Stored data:

#####

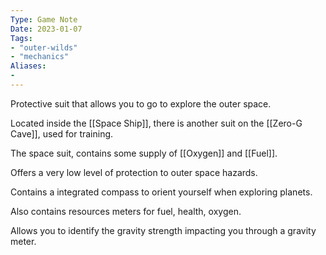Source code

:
 ```yaml
---
Type: Game Note
Date: 2023-01-07
Tags:
- "outer-wilds"
- "mechanics"
Aliases:
- 
---
```

Protective suit that allows you to go to explore the outer space.

Located inside the [[Space Ship]], there is another suit on the [[Zero-G Cave]], used for training.

The space suit, contains some supply of [[Oxygen]] and [[Fuel]].

Offers a very low level of protection to outer space hazards.

Contains a integrated compass to orient yourself when exploring planets.

Also contains resources meters for fuel, health, oxygen.

Allows you to identify the gravity strength impacting you through a gravity meter.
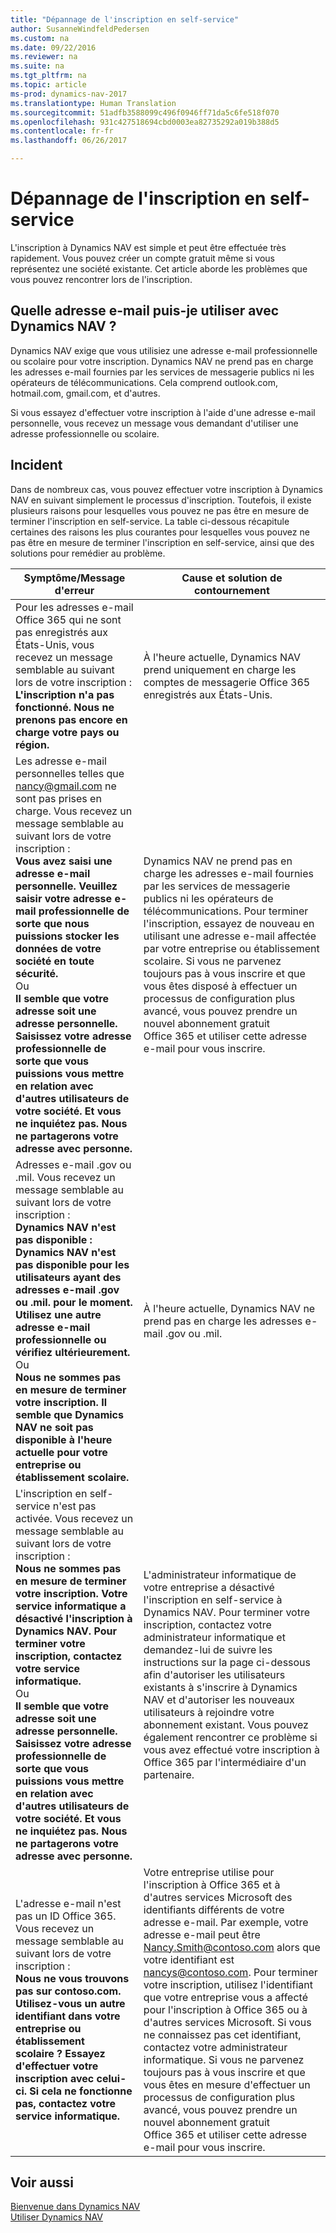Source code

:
 ```yaml
---
title: "Dépannage de l'inscription en self-service"
author: SusanneWindfeldPedersen
ms.custom: na
ms.date: 09/22/2016
ms.reviewer: na
ms.suite: na
ms.tgt_pltfrm: na
ms.topic: article
ms-prod: dynamics-nav-2017
ms.translationtype: Human Translation
ms.sourcegitcommit: 51adfb3588099c496f0946ff71da5c6fe518f070
ms.openlocfilehash: 931c427518694cbd0003ea82735292a019b388d5
ms.contentlocale: fr-fr
ms.lasthandoff: 06/26/2017

---
```


# <a name="troubleshooting-self-service-sign-up"></a>Dépannage de l'inscription en self-service
L'inscription à Dynamics NAV est simple et peut être effectuée très rapidement. Vous pouvez créer un compte gratuit même si vous représentez une société existante. Cet article aborde les problèmes que vous pouvez rencontrer lors de l'inscription.

## <a name="what-email-address-can-i-use-with-dynamics-nav"></a>Quelle adresse e-mail puis-je utiliser avec Dynamics NAV ?
Dynamics NAV exige que vous utilisiez une adresse e-mail professionnelle ou scolaire pour votre inscription. Dynamics NAV ne prend pas en charge les adresses e-mail fournies par les services de messagerie publics ni les opérateurs de télécommunications. Cela comprend outlook.com, hotmail.com, gmail.com, et d'autres.

Si vous essayez d'effectuer votre inscription à l'aide d'une adresse e-mail personnelle, vous recevez un message vous demandant d'utiliser une adresse professionnelle ou scolaire.

## <a name="troubleshooting"></a>Incident
Dans de nombreux cas, vous pouvez effectuer votre inscription à Dynamics NAV en suivant simplement le processus d'inscription. Toutefois, il existe plusieurs raisons pour lesquelles vous pouvez ne pas être en mesure de terminer l'inscription en self-service. La table ci-dessous récapitule certaines des raisons les plus courantes pour lesquelles vous pouvez ne pas être en mesure de terminer l'inscription en self-service, ainsi que des solutions pour remédier au problème.

|Symptôme/Message d'erreur                                                                             |Cause et solution de contournement|
|--------------------------------------------------------------------------------------------------|--------------------|
|Pour les adresses e-mail Office 365 qui ne sont pas enregistrés aux États-Unis, vous recevez un message semblable au suivant lors de votre inscription : <br>**L'inscription n'a pas fonctionné. Nous ne prenons pas encore en charge votre pays ou région.**<br> |À l'heure actuelle, Dynamics NAV prend uniquement en charge les comptes de messagerie Office 365 enregistrés aux États-Unis.|
|Les adresse e-mail personnelles telles que nancy@gmail.com ne sont pas prises en charge. Vous recevez un message semblable au suivant lors de votre inscription : <br>**Vous avez saisi une adresse e-mail personnelle. Veuillez saisir votre adresse e-mail professionnelle de sorte que nous puissions stocker les données de votre société en toute sécurité.**<br> Ou <br> **Il semble que votre adresse soit une adresse personnelle. Saisissez votre adresse professionnelle de sorte que vous puissions vous mettre en relation avec d'autres utilisateurs de votre société. Et vous ne inquiétez pas. Nous ne partagerons votre adresse avec personne.** | Dynamics NAV ne prend pas en charge les adresses e-mail fournies par les services de messagerie publics ni les opérateurs de télécommunications. Pour terminer l'inscription, essayez de nouveau en utilisant une adresse e-mail affectée par votre entreprise ou établissement scolaire. Si vous ne parvenez toujours pas à vous inscrire et que vous êtes disposé à effectuer un processus de configuration plus avancé, vous pouvez prendre un nouvel abonnement gratuit Office 365 et utiliser cette adresse e-mail pour vous inscrire.
|Adresses e-mail .gov ou .mil. Vous recevez un message semblable au suivant lors de votre inscription : <br>**Dynamics NAV n'est pas disponible : Dynamics NAV n'est pas disponible pour les utilisateurs ayant des adresses e-mail .gov ou .mil. pour le moment. Utilisez une autre adresse e-mail professionnelle ou vérifiez ultérieurement.** <br>Ou <br>**Nous ne sommes pas en mesure de terminer votre inscription. Il semble que Dynamics NAV ne soit pas disponible à l'heure actuelle pour votre entreprise ou établissement scolaire.**|À l'heure actuelle, Dynamics NAV ne prend pas en charge les adresses e-mail .gov ou .mil.|
|L'inscription en self-service n'est pas activée. Vous recevez un message semblable au suivant lors de votre inscription : <br>**Nous ne sommes pas en mesure de terminer votre inscription. Votre service informatique a désactivé l'inscription à Dynamics NAV. Pour terminer votre inscription, contactez votre service informatique.** <br>Ou <br> **Il semble que votre adresse soit une adresse personnelle. Saisissez votre adresse professionnelle de sorte que vous puissions vous mettre en relation avec d'autres utilisateurs de votre société. Et vous ne inquiétez pas. Nous ne partagerons votre adresse avec personne.**|L'administrateur informatique de votre entreprise a désactivé l'inscription en self-service à Dynamics NAV. Pour terminer votre inscription, contactez votre administrateur informatique et demandez-lui de suivre les instructions sur la page ci-dessous afin d'autoriser les utilisateurs existants à s'inscrire à Dynamics NAV et d'autoriser les nouveaux utilisateurs à rejoindre votre abonnement existant. Vous pouvez également rencontrer ce problème si vous avez effectué votre inscription à Office 365 par l'intermédiaire d'un partenaire.|
|L'adresse e-mail n'est pas un ID Office 365. Vous recevez un message semblable au suivant lors de votre inscription : <br>**Nous ne vous trouvons pas sur contoso.com. Utilisez-vous un autre identifiant dans votre entreprise ou établissement scolaire ? Essayez d'effectuer votre inscription avec celui-ci. Si cela ne fonctionne pas, contactez votre service informatique.**|Votre entreprise utilise pour l'inscription à Office 365 et à d'autres services Microsoft des identifiants différents de votre adresse e-mail. Par exemple, votre adresse e-mail peut être Nancy.Smith@contoso.com alors que votre identifiant est nancys@contoso.com. Pour terminer votre inscription, utilisez l'identifiant que votre entreprise vous a affecté pour l'inscription à Office 365 ou à d'autres services Microsoft. Si vous ne connaissez pas cet identifiant, contactez votre administrateur informatique. Si vous ne parvenez toujours pas à vous inscrire et que vous êtes en mesure d'effectuer un processus de configuration plus avancé, vous pouvez prendre un nouvel abonnement gratuit Office 365 et utiliser cette adresse e-mail pour vous inscrire.|


## <a name="see-also"></a>Voir aussi
[Bienvenue dans Dynamics NAV](across-get-started.md)  
[Utiliser Dynamics NAV](ui-work-product.md)




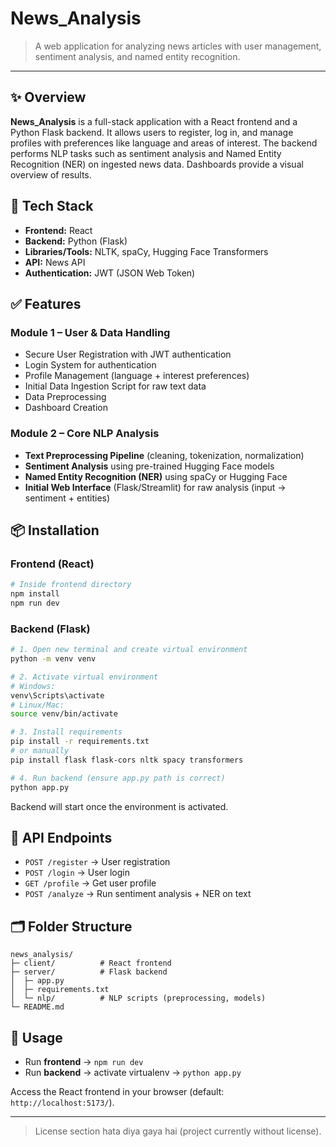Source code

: # News\_Analysis

> A web application for analyzing news articles with user management, sentiment analysis, and named entity recognition.

---

## ✨ Overview

**News\_Analysis** is a full-stack application with a React frontend and a Python Flask backend. It allows users to register, log in, and manage profiles with preferences like language and areas of interest. The backend performs NLP tasks such as sentiment analysis and Named Entity Recognition (NER) on ingested news data. Dashboards provide a visual overview of results.

## 🧰 Tech Stack

* **Frontend:** React
* **Backend:** Python (Flask)
* **Libraries/Tools:** NLTK, spaCy, Hugging Face Transformers
* **API:** News API
* **Authentication:** JWT (JSON Web Token)

## ✅ Features

### Module 1 – User & Data Handling

* Secure User Registration with JWT authentication
* Login System for authentication
* Profile Management (language + interest preferences)
* Initial Data Ingestion Script for raw text data
* Data Preprocessing
* Dashboard Creation

### Module 2 – Core NLP Analysis

* **Text Preprocessing Pipeline** (cleaning, tokenization, normalization)
* **Sentiment Analysis** using pre-trained Hugging Face models
* **Named Entity Recognition (NER)** using spaCy or Hugging Face
* **Initial Web Interface** (Flask/Streamlit) for raw analysis (input → sentiment + entities)

## 📦 Installation

### Frontend (React)

```bash
# Inside frontend directory
npm install
npm run dev
```

### Backend (Flask)

```bash
# 1. Open new terminal and create virtual environment
python -m venv venv

# 2. Activate virtual environment
# Windows:
venv\Scripts\activate
# Linux/Mac:
source venv/bin/activate

# 3. Install requirements
pip install -r requirements.txt
# or manually
pip install flask flask-cors nltk spacy transformers

# 4. Run backend (ensure app.py path is correct)
python app.py
```

Backend will start once the environment is activated.

## 🔌 API Endpoints

* `POST /register` → User registration
* `POST /login` → User login
* `GET /profile` → Get user profile
* `POST /analyze` → Run sentiment analysis + NER on text

## 🗂️ Folder Structure

```
news_analysis/
├─ client/          # React frontend
├─ server/          # Flask backend
│  ├─ app.py
│  ├─ requirements.txt
│  └─ nlp/          # NLP scripts (preprocessing, models)
└─ README.md
```

## 🚀 Usage

* Run **frontend** → `npm run dev`
* Run **backend** → activate virtualenv → `python app.py`

Access the React frontend in your browser (default: `http://localhost:5173/`).

---

> License section hata diya gaya hai (project currently without license).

#####

Activity: Only the lines from the first line of the data above through the line with "The space suit, contains" should appear in the answer, retyped exactly, with every picture left out.

Response:
Source code

:
 ```yaml
---
Type: Game Note
Date: 2023-01-07
Tags:
- "outer-wilds"
- "mechanics"
Aliases:
- 
---
```

Protective suit that allows you to go to explore the outer space.

Located inside the [[Space Ship]], there is another suit on the [[Zero-G Cave]], used for training.

The space suit, contains some supply of [[Oxygen]] and [[Fuel]].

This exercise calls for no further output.